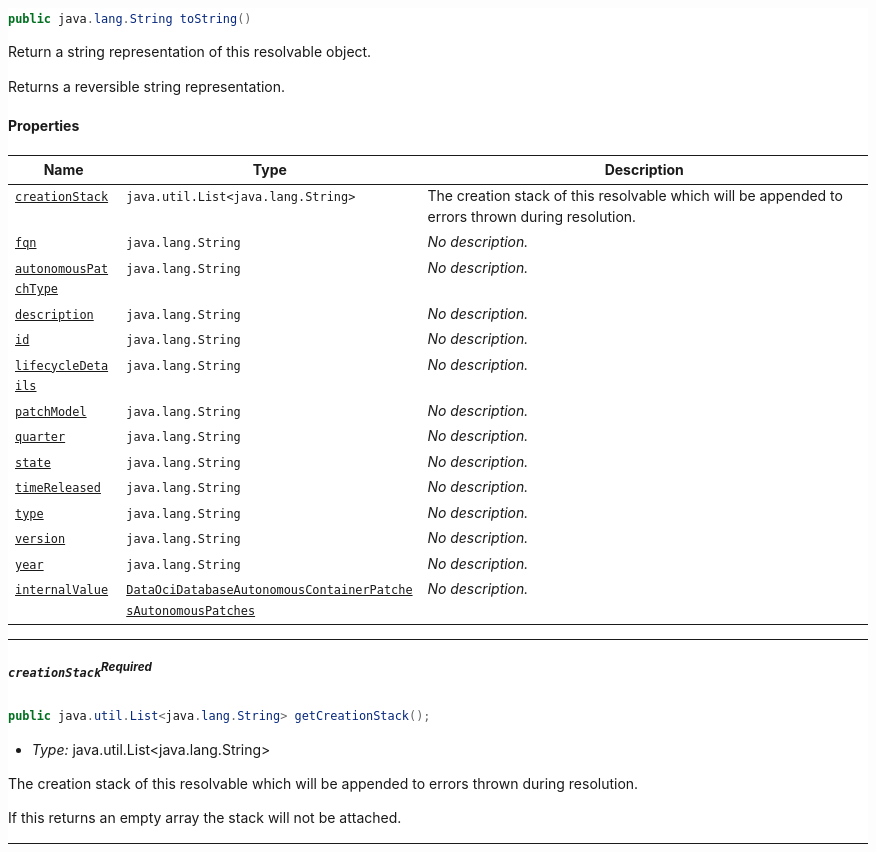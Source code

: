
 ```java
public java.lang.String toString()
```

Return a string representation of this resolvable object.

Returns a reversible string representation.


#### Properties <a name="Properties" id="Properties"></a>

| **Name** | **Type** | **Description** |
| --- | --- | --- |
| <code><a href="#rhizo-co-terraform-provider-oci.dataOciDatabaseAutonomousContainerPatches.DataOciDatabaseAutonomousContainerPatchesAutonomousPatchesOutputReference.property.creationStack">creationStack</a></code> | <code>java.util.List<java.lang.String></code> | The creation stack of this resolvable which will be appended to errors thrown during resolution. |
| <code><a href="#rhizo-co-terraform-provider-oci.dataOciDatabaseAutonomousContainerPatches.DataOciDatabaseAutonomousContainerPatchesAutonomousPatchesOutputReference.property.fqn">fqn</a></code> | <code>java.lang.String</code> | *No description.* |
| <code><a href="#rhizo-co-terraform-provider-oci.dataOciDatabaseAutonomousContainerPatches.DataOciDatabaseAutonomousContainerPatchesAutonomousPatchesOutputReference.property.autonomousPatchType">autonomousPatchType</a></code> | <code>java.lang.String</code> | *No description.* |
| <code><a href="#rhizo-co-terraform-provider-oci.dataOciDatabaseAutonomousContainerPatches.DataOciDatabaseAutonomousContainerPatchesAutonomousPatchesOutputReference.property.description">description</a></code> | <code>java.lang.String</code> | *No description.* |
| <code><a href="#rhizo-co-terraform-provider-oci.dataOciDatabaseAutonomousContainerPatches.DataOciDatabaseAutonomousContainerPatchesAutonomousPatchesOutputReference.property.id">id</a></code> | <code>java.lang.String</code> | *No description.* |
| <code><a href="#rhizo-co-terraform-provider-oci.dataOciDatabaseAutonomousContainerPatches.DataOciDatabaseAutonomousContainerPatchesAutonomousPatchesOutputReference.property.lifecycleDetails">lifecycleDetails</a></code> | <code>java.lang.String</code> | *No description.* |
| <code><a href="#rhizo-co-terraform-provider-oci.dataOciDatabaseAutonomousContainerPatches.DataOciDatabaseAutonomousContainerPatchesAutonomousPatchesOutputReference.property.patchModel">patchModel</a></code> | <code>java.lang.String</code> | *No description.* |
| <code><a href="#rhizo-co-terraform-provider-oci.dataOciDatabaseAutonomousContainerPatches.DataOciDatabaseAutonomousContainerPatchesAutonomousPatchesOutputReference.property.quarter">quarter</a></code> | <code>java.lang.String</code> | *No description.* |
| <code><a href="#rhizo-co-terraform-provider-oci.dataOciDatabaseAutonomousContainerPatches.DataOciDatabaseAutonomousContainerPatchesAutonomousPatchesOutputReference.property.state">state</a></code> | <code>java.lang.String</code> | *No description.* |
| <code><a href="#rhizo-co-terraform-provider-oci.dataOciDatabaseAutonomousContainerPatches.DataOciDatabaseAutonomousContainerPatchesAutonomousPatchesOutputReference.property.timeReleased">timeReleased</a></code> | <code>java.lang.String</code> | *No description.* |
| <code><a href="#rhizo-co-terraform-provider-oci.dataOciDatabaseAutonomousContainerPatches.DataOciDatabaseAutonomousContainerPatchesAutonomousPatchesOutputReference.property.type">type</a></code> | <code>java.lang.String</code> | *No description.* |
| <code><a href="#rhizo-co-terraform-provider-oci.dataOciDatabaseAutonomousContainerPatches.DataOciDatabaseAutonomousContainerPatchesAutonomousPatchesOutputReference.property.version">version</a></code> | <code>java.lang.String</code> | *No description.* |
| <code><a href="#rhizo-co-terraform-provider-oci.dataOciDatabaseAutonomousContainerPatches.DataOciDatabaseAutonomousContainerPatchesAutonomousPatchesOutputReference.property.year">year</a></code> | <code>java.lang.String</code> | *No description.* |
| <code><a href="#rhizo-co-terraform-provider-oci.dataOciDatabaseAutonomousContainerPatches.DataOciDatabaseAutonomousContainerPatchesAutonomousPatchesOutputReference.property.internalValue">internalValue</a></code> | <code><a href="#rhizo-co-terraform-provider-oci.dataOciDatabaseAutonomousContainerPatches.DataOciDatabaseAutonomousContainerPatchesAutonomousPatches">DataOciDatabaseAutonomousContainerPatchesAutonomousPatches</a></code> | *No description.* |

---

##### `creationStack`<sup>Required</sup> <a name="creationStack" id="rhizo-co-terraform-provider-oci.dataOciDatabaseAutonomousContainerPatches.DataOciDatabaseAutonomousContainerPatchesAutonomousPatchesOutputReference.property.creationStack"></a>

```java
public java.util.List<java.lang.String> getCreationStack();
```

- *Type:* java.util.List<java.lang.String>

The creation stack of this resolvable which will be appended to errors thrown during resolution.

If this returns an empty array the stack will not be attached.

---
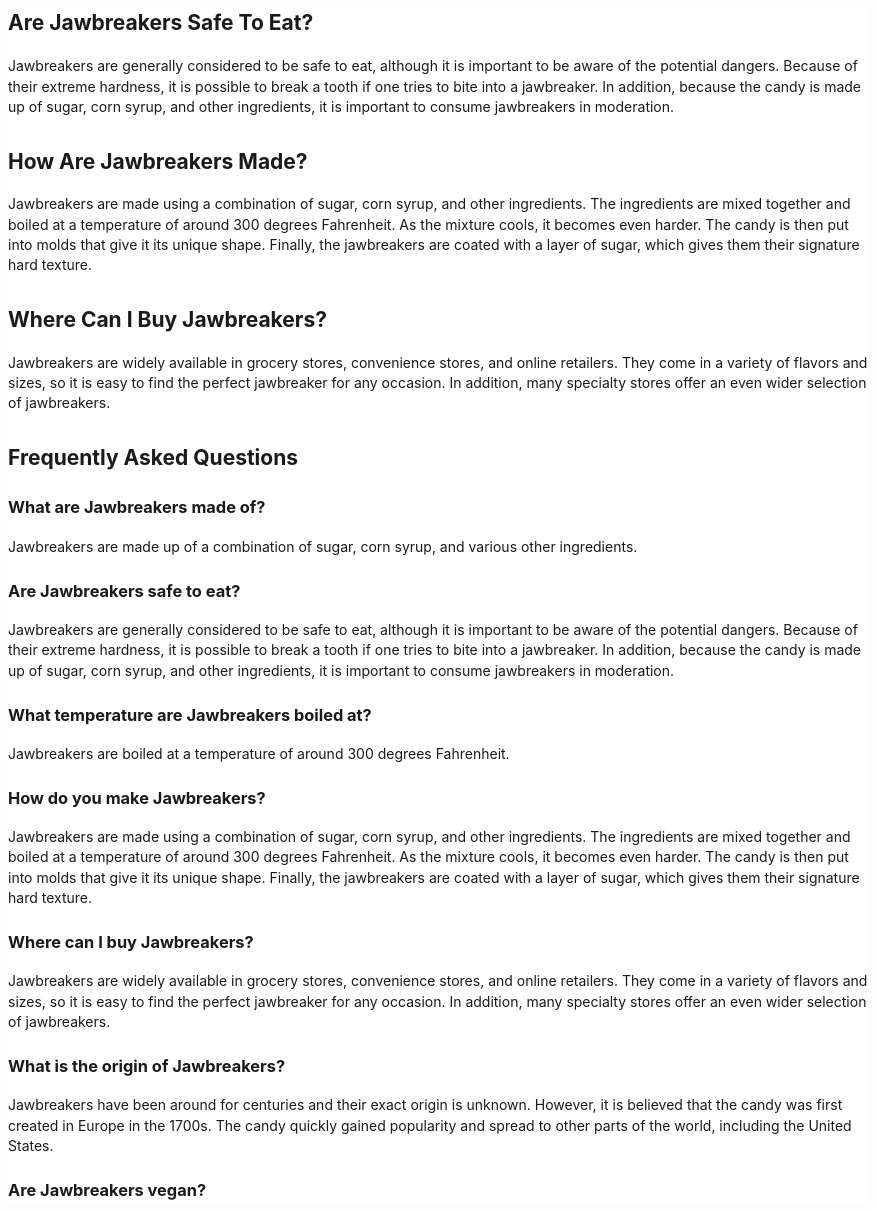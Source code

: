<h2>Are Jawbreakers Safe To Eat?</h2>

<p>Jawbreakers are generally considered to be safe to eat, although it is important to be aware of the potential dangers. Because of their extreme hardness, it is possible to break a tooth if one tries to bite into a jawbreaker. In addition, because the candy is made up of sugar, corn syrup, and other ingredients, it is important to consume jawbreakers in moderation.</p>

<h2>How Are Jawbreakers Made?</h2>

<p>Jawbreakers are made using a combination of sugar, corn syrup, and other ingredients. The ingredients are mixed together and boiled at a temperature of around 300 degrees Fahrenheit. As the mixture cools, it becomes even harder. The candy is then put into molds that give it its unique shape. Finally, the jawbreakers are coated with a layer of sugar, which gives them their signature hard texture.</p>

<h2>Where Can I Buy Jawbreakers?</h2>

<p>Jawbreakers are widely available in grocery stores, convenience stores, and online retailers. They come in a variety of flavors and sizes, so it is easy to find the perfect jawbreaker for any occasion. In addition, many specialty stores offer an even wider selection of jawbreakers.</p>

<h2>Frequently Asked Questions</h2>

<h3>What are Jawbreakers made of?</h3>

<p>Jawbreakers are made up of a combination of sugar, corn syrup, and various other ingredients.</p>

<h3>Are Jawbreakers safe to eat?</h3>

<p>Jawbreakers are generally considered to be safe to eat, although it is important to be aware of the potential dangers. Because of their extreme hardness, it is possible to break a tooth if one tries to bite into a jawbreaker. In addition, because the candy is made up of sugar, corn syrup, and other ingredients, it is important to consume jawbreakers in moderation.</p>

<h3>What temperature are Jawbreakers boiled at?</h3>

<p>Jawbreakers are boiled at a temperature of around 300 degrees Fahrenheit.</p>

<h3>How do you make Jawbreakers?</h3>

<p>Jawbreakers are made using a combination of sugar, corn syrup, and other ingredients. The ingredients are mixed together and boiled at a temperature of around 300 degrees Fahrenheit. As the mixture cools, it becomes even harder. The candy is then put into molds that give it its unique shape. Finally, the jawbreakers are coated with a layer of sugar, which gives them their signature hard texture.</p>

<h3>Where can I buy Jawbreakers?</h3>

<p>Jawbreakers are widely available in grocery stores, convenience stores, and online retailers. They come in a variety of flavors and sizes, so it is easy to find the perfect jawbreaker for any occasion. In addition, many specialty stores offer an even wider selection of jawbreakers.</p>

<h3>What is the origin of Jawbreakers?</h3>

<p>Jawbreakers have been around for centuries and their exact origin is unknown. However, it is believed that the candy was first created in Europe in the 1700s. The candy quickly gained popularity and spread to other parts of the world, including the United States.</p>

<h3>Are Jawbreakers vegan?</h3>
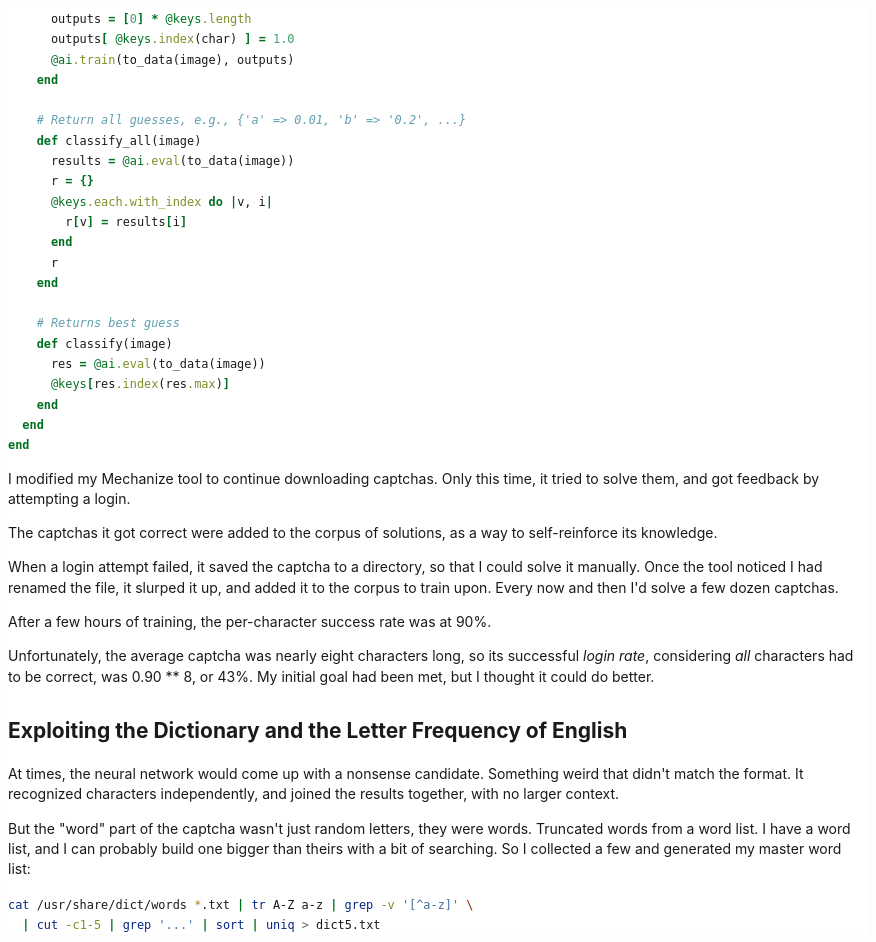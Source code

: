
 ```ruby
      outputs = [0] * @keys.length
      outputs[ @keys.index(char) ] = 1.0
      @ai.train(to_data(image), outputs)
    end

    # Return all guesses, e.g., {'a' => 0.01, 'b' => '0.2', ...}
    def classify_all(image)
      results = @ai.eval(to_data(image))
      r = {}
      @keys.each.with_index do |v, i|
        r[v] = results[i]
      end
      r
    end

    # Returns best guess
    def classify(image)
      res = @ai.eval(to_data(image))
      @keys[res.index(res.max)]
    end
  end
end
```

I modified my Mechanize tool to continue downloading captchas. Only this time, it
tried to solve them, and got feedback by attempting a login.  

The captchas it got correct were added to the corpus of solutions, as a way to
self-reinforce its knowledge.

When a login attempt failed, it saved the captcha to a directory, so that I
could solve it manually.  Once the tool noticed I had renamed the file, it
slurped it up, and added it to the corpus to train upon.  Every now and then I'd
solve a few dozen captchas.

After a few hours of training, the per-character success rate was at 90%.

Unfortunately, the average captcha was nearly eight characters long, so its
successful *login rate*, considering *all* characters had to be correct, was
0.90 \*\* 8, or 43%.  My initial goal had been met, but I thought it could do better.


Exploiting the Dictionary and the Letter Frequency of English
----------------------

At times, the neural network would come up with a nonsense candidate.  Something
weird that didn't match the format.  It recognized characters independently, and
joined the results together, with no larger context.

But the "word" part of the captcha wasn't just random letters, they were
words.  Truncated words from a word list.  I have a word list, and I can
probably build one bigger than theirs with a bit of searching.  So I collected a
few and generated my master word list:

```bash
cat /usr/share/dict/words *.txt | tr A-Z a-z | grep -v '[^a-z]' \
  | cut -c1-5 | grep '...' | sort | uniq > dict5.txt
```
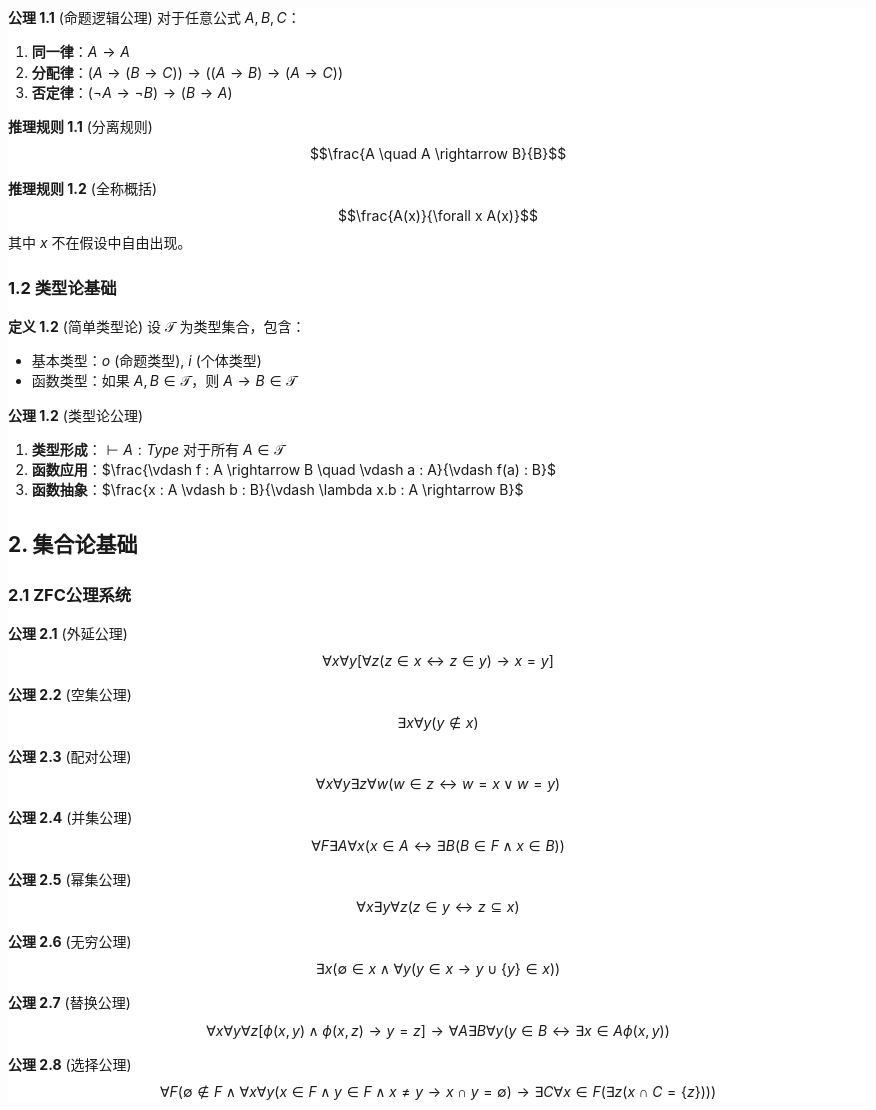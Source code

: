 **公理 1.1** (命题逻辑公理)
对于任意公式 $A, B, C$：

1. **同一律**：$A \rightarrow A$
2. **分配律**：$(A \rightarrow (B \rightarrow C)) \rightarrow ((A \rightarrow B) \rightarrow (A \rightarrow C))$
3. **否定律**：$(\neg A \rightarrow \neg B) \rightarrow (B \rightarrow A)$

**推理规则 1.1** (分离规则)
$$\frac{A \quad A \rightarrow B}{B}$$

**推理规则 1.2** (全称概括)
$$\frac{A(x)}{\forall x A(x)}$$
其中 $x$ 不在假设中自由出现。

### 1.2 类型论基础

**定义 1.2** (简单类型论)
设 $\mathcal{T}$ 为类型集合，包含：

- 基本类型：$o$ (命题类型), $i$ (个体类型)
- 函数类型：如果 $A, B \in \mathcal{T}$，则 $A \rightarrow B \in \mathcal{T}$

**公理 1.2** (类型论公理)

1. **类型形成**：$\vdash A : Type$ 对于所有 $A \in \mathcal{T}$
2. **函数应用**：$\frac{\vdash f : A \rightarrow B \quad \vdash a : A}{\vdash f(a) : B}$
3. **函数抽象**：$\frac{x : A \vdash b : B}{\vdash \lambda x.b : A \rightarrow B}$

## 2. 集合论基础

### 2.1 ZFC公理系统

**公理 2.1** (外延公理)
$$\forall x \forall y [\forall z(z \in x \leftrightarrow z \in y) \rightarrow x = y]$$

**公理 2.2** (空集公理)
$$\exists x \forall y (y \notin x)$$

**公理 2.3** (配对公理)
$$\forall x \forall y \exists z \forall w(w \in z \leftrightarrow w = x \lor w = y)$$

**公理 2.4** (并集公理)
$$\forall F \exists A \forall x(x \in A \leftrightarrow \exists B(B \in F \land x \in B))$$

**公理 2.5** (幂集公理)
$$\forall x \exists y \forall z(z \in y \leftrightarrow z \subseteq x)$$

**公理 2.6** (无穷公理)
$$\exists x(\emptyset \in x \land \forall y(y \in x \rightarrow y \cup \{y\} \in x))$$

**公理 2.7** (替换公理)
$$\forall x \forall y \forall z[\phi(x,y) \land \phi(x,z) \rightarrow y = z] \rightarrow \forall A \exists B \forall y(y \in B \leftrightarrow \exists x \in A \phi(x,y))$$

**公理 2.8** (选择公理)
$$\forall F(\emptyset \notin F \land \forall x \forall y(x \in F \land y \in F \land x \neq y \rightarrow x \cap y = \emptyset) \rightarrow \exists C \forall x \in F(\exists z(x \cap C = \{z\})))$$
—————
TASK PROMPT – Show every line above in which the word "mathcal" appears.

SOLVED PROBLEM –
设 $\mathcal{T}$ 为类型集合，包含：
- 函数类型：如果 $A, B \in \mathcal{T}$，则 $A \rightarrow B \in \mathcal{T}$
1. **类型形成**：$\vdash A : Type$ 对于所有 $A \in \mathcal{T}$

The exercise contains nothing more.